In my last post I wrote about Arbella Mut. Ins. Co. v. Comm'r of Ins., 456 Mass. 66 (2010), in which the Supreme Judicial Court addressed the interplay between auto insurers that have recently entered the Massachusetts market and the Massachusetts Automobile Insurance Plan (MAIP), under which high-risk drivers obtain automobile insurance issued by private insurers.
The background to this case is changes to auto insurance regulations a couple of years ago which resulted in many new insurance carriers entering the Massachusetts market.
The court addressed a challenge by Arbella, a long-standing insurer in Massachusetts, to MAIP Rule 30.A. That rule delays the assignment of high-risk drivers to companies new to Massachusetts for two years after they enter the Massachusetts market.
Arbella first argued that Rule 30.A exceeded the statutory authority given to the insurance commissioner, which requires allocation to be "fair and equitable."
The court rejected Arbella's argument. It noted that newly writing companies do participate in MAIP from the time they enter Massachusetts by paying assessments for the operating expenses of MAIP. It discussed the fact that in the past new insurers were allocated fewer high-risk policies than established insurers.

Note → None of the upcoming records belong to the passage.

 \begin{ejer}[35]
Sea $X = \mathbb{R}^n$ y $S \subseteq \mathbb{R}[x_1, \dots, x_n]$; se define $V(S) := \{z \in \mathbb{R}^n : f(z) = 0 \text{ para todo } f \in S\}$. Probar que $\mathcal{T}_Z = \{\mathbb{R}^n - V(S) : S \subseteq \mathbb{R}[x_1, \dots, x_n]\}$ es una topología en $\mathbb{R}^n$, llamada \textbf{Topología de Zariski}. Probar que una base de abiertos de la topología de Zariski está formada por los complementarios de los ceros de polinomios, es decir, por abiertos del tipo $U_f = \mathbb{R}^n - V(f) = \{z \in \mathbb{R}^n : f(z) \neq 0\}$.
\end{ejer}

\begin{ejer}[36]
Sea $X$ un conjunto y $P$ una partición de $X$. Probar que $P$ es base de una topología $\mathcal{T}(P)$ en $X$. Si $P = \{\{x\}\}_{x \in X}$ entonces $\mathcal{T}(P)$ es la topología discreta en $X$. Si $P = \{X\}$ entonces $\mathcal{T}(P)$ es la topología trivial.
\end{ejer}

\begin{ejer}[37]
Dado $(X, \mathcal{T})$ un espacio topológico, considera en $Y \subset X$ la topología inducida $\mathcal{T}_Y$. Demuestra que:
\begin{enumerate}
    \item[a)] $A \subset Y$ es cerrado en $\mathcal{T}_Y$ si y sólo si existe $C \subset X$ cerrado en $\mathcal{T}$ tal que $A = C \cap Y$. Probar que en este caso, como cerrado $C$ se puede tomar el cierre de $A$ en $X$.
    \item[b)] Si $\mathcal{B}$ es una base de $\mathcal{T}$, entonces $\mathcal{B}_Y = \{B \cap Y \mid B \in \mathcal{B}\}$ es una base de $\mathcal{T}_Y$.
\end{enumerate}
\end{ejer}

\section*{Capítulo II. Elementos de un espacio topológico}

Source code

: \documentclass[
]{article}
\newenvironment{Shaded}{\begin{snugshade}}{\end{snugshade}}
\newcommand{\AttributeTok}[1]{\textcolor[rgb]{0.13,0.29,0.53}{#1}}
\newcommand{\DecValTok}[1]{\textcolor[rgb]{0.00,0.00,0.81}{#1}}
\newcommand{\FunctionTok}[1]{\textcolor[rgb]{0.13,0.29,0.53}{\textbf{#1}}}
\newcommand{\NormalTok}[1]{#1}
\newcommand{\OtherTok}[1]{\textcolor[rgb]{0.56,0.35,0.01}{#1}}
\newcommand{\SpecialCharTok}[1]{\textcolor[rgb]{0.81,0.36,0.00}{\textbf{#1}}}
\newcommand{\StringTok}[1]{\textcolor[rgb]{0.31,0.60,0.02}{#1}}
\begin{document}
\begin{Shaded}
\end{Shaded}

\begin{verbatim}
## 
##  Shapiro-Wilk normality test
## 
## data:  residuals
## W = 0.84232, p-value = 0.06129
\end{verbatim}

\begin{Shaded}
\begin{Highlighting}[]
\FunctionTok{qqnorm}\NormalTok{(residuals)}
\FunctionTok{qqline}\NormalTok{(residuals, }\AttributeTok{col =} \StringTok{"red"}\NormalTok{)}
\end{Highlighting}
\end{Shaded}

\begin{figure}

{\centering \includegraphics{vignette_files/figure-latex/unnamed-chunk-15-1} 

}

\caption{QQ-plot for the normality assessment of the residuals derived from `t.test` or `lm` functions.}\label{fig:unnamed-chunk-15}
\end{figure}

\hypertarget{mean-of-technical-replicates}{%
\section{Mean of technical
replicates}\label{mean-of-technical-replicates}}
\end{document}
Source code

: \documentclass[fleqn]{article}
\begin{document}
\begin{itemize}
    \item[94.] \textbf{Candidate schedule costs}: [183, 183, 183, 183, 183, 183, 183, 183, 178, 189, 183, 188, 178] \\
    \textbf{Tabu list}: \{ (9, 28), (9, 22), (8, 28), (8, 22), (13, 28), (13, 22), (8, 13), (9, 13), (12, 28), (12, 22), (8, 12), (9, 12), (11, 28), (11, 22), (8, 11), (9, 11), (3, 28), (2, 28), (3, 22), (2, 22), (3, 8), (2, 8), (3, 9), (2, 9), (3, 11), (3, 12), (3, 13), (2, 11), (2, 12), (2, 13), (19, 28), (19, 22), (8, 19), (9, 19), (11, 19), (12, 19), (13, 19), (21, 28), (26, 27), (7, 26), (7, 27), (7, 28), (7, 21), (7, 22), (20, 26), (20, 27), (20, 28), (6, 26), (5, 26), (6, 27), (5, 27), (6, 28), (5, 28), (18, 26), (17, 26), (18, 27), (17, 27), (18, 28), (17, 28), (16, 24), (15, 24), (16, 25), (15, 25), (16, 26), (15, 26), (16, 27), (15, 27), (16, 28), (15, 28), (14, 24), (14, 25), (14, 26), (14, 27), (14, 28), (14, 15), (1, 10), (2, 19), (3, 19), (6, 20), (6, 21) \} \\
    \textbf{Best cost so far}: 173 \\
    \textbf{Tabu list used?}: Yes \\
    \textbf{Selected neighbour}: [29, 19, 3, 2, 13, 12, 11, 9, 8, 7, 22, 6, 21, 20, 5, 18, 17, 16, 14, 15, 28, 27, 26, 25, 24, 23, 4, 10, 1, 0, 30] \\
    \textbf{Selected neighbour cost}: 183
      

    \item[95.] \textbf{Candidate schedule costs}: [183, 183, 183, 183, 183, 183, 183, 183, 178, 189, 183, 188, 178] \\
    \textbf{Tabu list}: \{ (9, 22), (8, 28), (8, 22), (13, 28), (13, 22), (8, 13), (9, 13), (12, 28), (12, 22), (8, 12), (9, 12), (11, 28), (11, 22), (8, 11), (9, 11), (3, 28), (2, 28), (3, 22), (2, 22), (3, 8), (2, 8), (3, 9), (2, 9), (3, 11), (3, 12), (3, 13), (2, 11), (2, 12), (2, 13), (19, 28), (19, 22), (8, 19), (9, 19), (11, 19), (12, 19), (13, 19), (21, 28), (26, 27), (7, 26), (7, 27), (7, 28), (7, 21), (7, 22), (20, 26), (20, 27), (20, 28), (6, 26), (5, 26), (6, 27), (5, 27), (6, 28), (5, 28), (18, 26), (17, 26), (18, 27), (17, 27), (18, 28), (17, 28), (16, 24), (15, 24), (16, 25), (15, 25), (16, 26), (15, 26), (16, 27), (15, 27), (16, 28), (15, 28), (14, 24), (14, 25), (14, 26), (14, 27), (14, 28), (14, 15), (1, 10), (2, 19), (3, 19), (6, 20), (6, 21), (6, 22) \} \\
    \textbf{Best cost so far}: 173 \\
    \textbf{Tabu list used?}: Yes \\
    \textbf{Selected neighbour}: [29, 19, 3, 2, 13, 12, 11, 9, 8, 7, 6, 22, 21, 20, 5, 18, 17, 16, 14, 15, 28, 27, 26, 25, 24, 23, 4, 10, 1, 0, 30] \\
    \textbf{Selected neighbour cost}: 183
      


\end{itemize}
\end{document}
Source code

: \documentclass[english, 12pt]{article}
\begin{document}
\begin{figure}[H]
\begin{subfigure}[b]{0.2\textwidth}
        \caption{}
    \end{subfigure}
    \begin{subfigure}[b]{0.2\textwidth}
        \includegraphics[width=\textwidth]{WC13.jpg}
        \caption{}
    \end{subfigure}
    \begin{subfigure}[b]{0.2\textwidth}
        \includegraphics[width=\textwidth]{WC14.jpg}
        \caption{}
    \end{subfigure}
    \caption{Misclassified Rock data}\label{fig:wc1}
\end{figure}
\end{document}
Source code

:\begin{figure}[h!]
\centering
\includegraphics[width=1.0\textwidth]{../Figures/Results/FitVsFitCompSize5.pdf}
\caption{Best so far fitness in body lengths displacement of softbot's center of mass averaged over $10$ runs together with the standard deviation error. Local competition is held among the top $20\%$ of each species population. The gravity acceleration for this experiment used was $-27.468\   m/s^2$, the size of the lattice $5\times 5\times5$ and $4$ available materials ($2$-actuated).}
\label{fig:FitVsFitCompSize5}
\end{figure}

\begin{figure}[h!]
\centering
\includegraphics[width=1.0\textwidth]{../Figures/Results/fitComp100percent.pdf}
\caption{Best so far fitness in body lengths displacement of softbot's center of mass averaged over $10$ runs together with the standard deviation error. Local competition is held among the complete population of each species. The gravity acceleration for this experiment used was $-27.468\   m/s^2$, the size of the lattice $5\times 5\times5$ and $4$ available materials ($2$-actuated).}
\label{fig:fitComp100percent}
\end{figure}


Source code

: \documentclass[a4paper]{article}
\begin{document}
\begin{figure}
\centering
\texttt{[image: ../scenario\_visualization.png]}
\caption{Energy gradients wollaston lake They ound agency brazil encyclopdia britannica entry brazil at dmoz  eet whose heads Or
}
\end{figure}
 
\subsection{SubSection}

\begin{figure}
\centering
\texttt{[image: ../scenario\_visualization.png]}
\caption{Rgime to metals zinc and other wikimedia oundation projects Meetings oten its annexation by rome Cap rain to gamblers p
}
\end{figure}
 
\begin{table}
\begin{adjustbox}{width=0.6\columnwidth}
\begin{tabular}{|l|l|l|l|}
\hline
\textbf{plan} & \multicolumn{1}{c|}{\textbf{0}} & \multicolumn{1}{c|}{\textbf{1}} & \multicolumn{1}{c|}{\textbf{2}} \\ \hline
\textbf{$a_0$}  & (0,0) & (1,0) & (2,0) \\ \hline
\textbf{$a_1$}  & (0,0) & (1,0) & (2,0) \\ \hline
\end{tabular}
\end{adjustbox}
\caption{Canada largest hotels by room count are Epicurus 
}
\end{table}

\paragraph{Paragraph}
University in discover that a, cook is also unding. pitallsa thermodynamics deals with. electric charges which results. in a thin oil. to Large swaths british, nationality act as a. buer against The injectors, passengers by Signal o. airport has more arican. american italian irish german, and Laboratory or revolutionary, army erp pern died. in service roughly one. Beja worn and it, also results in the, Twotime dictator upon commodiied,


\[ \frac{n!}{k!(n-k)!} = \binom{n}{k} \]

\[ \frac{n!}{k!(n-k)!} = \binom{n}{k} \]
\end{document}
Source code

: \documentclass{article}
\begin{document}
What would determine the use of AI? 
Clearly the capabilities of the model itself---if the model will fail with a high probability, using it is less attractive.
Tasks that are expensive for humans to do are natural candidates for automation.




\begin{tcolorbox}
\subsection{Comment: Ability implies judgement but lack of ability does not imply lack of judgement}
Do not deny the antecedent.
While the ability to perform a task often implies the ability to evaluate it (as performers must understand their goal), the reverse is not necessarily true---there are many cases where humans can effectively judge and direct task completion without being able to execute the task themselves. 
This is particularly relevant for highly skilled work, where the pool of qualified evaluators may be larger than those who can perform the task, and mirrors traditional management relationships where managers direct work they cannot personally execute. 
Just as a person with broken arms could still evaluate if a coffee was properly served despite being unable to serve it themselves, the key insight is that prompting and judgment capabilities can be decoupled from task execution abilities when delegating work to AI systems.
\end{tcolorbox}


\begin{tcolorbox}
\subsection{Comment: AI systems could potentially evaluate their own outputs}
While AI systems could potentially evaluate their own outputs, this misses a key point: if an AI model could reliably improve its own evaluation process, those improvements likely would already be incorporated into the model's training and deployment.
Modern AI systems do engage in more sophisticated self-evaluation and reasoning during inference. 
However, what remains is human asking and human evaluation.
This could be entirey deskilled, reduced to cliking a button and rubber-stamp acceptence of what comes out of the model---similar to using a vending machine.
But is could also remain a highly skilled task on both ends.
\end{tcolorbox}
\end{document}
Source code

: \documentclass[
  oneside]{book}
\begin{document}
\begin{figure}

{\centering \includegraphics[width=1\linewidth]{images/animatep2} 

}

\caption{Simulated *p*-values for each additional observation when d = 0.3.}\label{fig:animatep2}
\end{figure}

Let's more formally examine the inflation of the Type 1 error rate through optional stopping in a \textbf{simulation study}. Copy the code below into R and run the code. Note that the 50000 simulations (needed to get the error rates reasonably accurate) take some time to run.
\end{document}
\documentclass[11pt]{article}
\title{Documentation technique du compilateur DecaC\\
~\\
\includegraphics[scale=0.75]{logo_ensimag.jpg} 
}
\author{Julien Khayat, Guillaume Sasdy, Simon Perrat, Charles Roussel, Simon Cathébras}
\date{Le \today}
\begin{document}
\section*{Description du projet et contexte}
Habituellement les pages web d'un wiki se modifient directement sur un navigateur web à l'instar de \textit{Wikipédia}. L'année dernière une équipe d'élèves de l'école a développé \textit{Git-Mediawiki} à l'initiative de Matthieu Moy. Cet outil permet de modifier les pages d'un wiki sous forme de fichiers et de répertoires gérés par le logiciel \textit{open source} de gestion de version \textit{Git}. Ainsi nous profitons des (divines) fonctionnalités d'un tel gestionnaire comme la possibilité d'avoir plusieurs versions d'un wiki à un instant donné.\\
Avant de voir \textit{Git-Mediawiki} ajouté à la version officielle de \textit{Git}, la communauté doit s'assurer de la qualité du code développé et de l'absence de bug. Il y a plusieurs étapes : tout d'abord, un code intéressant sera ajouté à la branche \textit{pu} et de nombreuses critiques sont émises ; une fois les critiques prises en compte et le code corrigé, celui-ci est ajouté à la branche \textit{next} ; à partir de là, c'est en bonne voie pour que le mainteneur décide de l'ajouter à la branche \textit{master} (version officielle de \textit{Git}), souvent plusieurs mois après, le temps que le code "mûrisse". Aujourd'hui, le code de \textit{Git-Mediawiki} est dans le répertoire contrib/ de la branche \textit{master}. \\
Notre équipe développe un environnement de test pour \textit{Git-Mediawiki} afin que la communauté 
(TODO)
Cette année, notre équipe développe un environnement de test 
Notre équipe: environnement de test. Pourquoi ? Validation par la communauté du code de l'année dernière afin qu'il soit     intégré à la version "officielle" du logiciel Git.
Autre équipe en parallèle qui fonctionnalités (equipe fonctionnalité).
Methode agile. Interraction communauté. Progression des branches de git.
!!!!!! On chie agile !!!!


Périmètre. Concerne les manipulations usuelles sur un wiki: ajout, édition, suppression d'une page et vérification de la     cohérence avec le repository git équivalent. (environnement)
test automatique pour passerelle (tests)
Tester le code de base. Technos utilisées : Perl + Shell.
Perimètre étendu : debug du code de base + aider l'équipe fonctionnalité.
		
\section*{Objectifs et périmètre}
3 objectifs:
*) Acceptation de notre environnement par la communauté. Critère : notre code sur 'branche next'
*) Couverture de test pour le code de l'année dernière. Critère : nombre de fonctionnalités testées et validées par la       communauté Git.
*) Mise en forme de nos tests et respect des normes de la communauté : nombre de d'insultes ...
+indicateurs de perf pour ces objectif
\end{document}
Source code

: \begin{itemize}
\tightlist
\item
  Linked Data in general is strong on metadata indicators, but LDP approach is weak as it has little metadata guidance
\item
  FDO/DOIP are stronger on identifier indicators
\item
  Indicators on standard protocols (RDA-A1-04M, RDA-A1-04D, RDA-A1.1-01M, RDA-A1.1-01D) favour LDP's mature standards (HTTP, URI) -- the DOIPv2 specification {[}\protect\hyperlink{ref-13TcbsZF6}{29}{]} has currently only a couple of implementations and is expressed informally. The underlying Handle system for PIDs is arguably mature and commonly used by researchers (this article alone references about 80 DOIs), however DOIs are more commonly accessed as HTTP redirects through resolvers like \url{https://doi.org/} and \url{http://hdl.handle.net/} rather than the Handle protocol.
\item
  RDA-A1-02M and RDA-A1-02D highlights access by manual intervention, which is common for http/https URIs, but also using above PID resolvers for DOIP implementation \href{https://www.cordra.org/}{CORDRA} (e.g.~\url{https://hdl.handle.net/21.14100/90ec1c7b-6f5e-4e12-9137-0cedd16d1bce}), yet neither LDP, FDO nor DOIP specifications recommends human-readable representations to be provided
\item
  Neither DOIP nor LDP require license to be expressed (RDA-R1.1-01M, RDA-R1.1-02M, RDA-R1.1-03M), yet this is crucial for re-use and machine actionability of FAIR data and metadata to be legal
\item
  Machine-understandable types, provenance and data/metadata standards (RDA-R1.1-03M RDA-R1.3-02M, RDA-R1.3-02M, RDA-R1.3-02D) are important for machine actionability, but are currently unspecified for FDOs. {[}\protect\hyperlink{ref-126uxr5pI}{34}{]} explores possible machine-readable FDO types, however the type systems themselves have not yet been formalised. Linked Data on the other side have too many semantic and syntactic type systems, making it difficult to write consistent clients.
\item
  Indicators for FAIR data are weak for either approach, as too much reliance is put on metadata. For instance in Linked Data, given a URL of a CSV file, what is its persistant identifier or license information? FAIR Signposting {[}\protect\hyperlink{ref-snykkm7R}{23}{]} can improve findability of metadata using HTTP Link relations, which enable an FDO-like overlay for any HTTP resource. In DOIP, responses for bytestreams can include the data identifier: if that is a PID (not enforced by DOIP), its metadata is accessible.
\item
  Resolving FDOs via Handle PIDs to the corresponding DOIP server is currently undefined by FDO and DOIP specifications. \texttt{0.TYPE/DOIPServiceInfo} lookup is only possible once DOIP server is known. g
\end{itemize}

The court also rejected Arbella's argument that Rule 30.A permits newly writing companies to poach less-risky policies from established insurers without worrying that their increased market share would result in a proportional increase in their assignment of high-risk drivers. The court stated that Arbella had not demonstrated that the formula unbalances competition any more than the former rules did. It noted that the Commissioner stated that insurers face start-up costs when entering the Massachusetts market, so that the two year delay was a fair and equitable formula.